Jisr ed-Damiye (), known in English as Damiyah Bridge, as Prince Muhammad Bridge in Jordan, and as Gesher Adam () in Israel, stretches over the Jordan River between the Palestinian territories and the Balqa Governorate of Jordan.

In 1918, during the Sinai and Palestine Campaign of the First World War, it was captured by Imperial British forces. At the time it was used as part of the Nablus – Es Salt – Amman road. After 1991 it was used only for goods transported by truck between Israel, the West Bank and Jordan until its closure for security reasons sometime between 2002 and 2005 during the Second Intifada. As of 2014, the Israeli side is part of a closed military area.

Etymology
The Hebrew Bible mentions a town called Adam near Zaretan in the Jordan Valley ().
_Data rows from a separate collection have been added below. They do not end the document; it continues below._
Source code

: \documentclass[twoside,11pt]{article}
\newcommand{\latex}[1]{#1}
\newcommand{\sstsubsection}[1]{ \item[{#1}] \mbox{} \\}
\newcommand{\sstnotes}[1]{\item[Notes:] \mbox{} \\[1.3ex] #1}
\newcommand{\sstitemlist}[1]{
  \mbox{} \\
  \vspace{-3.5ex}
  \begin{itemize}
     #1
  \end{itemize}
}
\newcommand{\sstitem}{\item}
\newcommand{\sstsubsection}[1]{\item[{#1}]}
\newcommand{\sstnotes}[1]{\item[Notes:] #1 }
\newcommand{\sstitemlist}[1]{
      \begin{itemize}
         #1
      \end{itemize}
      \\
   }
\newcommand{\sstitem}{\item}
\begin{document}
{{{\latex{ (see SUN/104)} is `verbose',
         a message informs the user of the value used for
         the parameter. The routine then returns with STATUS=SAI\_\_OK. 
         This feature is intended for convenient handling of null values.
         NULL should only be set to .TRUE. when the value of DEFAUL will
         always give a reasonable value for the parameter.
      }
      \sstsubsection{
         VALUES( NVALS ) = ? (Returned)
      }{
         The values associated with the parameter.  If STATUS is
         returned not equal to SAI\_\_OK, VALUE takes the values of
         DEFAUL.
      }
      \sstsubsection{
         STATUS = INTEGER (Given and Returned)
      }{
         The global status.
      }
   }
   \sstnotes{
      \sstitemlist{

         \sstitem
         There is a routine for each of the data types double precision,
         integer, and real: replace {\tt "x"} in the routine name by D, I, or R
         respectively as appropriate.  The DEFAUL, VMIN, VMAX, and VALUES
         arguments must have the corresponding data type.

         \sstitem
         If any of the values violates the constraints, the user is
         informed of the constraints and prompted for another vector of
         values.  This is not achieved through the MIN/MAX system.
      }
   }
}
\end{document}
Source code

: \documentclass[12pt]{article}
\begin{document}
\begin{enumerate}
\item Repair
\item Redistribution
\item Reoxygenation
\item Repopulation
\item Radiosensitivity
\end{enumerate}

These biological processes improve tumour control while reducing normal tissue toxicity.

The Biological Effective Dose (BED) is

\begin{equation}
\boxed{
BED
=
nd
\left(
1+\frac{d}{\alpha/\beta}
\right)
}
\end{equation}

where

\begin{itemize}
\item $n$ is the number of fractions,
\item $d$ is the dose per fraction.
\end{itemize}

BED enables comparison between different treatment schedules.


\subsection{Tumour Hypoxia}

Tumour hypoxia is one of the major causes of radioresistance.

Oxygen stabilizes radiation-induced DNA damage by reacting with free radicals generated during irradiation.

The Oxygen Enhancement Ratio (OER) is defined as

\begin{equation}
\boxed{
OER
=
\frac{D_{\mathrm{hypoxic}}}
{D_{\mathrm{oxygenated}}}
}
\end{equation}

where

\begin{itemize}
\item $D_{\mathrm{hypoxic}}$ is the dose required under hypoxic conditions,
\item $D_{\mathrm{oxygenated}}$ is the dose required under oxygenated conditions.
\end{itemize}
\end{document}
Most scholars identify nearby Tall Damiyah, called by some Tel Adam in Modern Hebrew, with the historical and biblical city of Adama, with Albright offering the theory that Adama/Admah and Adam are one and the same. 

The Arabic name is spelled variously as Damiye, Damieh, Damia, etc., with or without the definitive article (spelled either al-, el-, ad-, ed-).

History

The site was used as a crossing between the west and east banks of the Jordan due to good access in both directions over the Far'a/Tirzah Valley to the west and the Zarqa/Yabbok Valley to the east.

In 1849, William F. Lynch described the ruins of the old bridge as "a Roman bridge spanning a dry bed, once, perhaps, the main channel of the Jordan, now diverted in its course. The bridge was of Roman construction, with one arch entire, except a longitudinal fissure on the top, and the ruins of two others, one of them at right angles with the main arch, probably for a mill-sluice. The span of the main arch was fifteen feet; the height, from the bed of the stream to the keystone, twenty feet."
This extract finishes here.